## [WHAT YOU ARE ASKED TO DO]
When a line contains the string "rebuild", it counts once; give the total of such lines in the entries below and nothing else.

(Source texts of formatted documents)
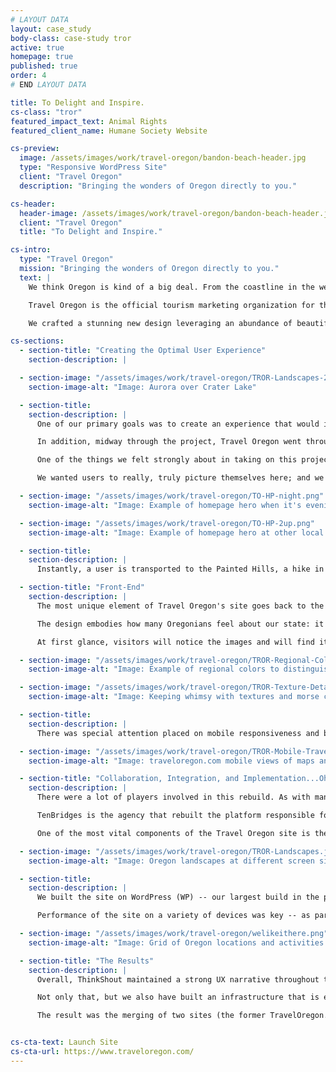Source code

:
 ```yaml
---
# LAYOUT DATA
layout: case_study
body-class: case-study tror
active: true
homepage: true
published: true
order: 4
# END LAYOUT DATA

title: To Delight and Inspire.
cs-class: "tror"
featured_impact_text: Animal Rights
featured_client_name: Humane Society Website

cs-preview:
  image: /assets/images/work/travel-oregon/bandon-beach-header.jpg
  type: "Responsive WordPress Site"
  client: "Travel Oregon"
  description: "Bringing the wonders of Oregon directly to you."

cs-header:
  header-image: /assets/images/work/travel-oregon/bandon-beach-header.jpg
  client: "Travel Oregon"
  title: "To Delight and Inspire."

cs-intro:
  type: "Travel Oregon"
  mission: "Bringing the wonders of Oregon directly to you."
  text: |
    We think Oregon is kind of a big deal. From the coastline in the west to the deserts in the east, there's a lot to see and do here. But how on earth does one convey the majesty of this state through a website that not only informs, but tempts them to visit and see it with their own eyes? That was the goal of the Travel Oregon website redesign: To delight and inspire people to come to Oregon and realize that yes, they like it here too.

    Travel Oregon is the official tourism marketing organization for the State of Oregon. They work to enhance visitors' experiences by providing information, resources, and trip planning tools for just about any activity available in our state. Most importantly, they inspire the public to visit, and consistently convey the exceptional quality of Oregon.

    We crafted a stunning new design leveraging an abundance of beautiful imagery with an information architecture that drives users to the content they need to plan their visit. But it's not all good looks. The site, built on WordPress, integrates numerous backend systems including a content repository shared by all Destination Management Organizations in the state. The new site is blazing fast, with performance wins all around, thanks, in no small part, to our partners at Pantheon.

cs-sections:
  - section-title: "Creating the Optimal User Experience"
    section-description: |

  - section-image: "/assets/images/work/travel-oregon/TROR-Landscapes-2.jpg"
    section-image-alt: "Image: Aurora over Crater Lake"

  - section-title:
    section-description: |
      One of our primary goals was to create an experience that would invite users to discover more activities and resources throughout the site. We did this by leveraging their editorial content (1,947 trip ideas) to contextualize the 10,716 (at launch) listings that are maintained in Oregon Tourism Information System (OTIS), their tourism database, and inspire travel to Oregon. However, figuring out how to utilize this vast amount of content proved to be a bit of a challenge -- but not impossible!

      In addition, midway through the project, Travel Oregon went through a rebrand which proved to be a huge lift for all involved. The previous site was filled with whimsy, illustrations, and generally had a warm, earthy feel. The new brand pushed the site into a modern aesthetic. Some key design choices were made to retain the playful vibe expected from Travel Oregon's fan base, however their future presence needed to feel clean, bright, and inspired.

      One of the things we felt strongly about in taking on this project was the concept of giving users a sense of "place." It's that feeling you get when you see an image of a location so breath-taking that you want to go see it for yourself. And Oregon has no shortage of impressive vistas.

      We wanted users to really, truly picture themselves here; and we achieved this through a feature we implemented on the homepage hero. Visit TravelOregon.com at various times of day from other time zones, and you'll be served up a scenic image from somewhere in Oregon at the local time here, in Oregon.

  - section-image: "/assets/images/work/travel-oregon/TO-HP-night.png"
    section-image-alt: "Image: Example of homepage hero when it's evening in the Pacific time zone."

  - section-image: "/assets/images/work/travel-oregon/TO-HP-2up.png"
    section-image-alt: "Image: Example of homepage hero at other local times during the day (afternoon and evening)."

  - section-title:
    section-description: |
      Instantly, a user is transported to the Painted Hills, a hike in the forest, or a waterfall out of a fairy tale.

  - section-title: "Front-End"
    section-description: |
      The most unique element of Travel Oregon's site goes back to the rebrand. We had to skin the theme and apply the new brand halfway through the project lifecycle. This was achieved in record time (a few weeks), and it was due to the care and consistency with which the initial theme was developed.

      The design embodies how many Oregonians feel about our state: it's picturesque, has many wide-open and grand natural spaces to explore, and a warm and friendly culture that is often synonymous with a small-town feel. It was important for the front-end team to translate these designs into reality with this in mind.

      At first glance, visitors will notice the images and will find it very easy to dive deeper into the site down to micro-levels of content that speak to their interests. After sticking around the site a bit longer, visitors may even notice the details of whimsy: 7 different colors for 7 different regions, the aforementioned hero image and time on the home page changing throughout the day, the Oregon skyline textures scattered across the site. Even the dashed horizontal rule has its own story, spelling out Oregon in morse code.

  - section-image: "/assets/images/work/travel-oregon/TROR-Regional-Colors.jpg"
    section-image-alt: "Image: Example of regional colors to distinguish site content"

  - section-image: "/assets/images/work/travel-oregon/TROR-Texture-Details.jpg"
    section-image-alt: "Image: Keeping whimsy with textures and morse code across the site"

  - section-title:
    section-description: |
      There was special attention placed on mobile responsiveness and browser compatibility. Considering many visitors would potentially be exploring this site while on their Oregon vacation, we needed to ensure that accessibility wasn't hindered in any way. All content, maps, and resources needed to be seamlessly served up in the mobile experience.

  - section-image: "/assets/images/work/travel-oregon/TROR-Mobile-Travellers.jpg"
    section-image-alt: "Image: traveloregon.com mobile views of maps and articles"

  - section-title: "Collaboration, Integration, and Implementation...Oh my!"
    section-description: |
      There were a lot of players involved in this rebuild. As with many of our projects, we needed to partner with several third party vendors to make sure all the pieced synced and that there would be no gaps in the process for Travel Oregon. [Wieden+Kennedy](http://www.wk.com/) was responsible for the re-brand that was released midway through the project, and we worked closely with their team to apply their shiny, modern brand into our design concepts.

      TenBridges is the agency that rebuilt the platform responsible for supporting the robust listing content (OTIS). The scaffolding for that content occurred in parallel with our rebuild in WordPress. Needless to say, it was high-risk for us to simultaneously define data structures in supporting systems; and had to be in sync every step of the way to ensure content appeared as intended to administrators and end-users alike.

      One of the most vital components of the Travel Oregon site is the request form for Travel Guides. Increasing distribution of these guides is one of the leading KPI's (Key Performance Indicators) for this project; and the seamless integration of those request forms was top of mind. So we worked with Co-Operations to be sure we understood how information needed to be captured and sent to them for fulfillment of said travel guides. Of course, Travel Oregon also has their sights set on expanding their digital audience. For that we worked with Tourism Engine, who manages their email list and travel newsletter. Needless to say, there were integrations galore, and assuring all invested parties that we would connect the dots in this complex ecosystem was no small feat!

  - section-image: "/assets/images/work/travel-oregon/TROR-Landscapes.jpg"
    section-image-alt: "Image: Oregon landscapes at different screen sizes"

  - section-title:
    section-description: |
      We built the site on WordPress (WP) -- our largest build in the platform to-date. Travel Oregon's database (OTIS) has its own hierarchical structure, but we built an approach in WP to allow all the robust content to import and scaffold into a distinct hierarchy on the WP side that is maintained in a constant integration. It proved to be a *very* complex yet necessary integration. But we did develop a custom WP plugin to support the integration with the OTIS API. Did we mention we also had to merge content from Ride Oregon Ride into this new site? Because we totally did.

      Performance of the site on a variety of devices was key -- as part of the redesign, we focused on the performance of the platform, the code, and of course, the content, At the platform level, Travel Oregon selected Pantheon for their reliability, highly tuned hosting environment and the inclusion of their Fastly-backed Global CDN. Throughout development, inefficient code was refactored and additional services such as ElasticSearch were implemented to increase performance. As content is created, images are optimized (without taking away from their quality) to quickly deliver all of those juicy, rich landscapes to you.

  - section-image: "/assets/images/work/travel-oregon/welikeithere.png"
    section-image-alt: "Image: Grid of Oregon locations and activities across the state"

  - section-title: "The Results"
    section-description: |  
      Overall, ThinkShout maintained a strong UX narrative throughout the project lifecycle -- this project was really more about how Travel Oregon could serve their audiences and tell an attractive, content-rich story of Oregon and all that it has to offer.

      Not only that, but we also have built an infrastructure that is easy for administrators to maintain and manage -- saving time and costs for staff. Additionally, the improvement in site speed and performance gives the team at Travel Oregon the sense of security and peace of mind that comes with having one less thing to worry about.

      The result was the merging of two sites (the former TravelOregon.com and Ride Oregon Ride) that now make this the go-to site for all things indoor and outdoor in Oregon. It welcomes hours of exploration and information for those considering a visit as well as resident Oregonians themselves.


cs-cta-text: Launch Site
cs-cta-url: https://www.traveloregon.com/
---
```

## [SOLUTION FOR THIS PROBLEM]
2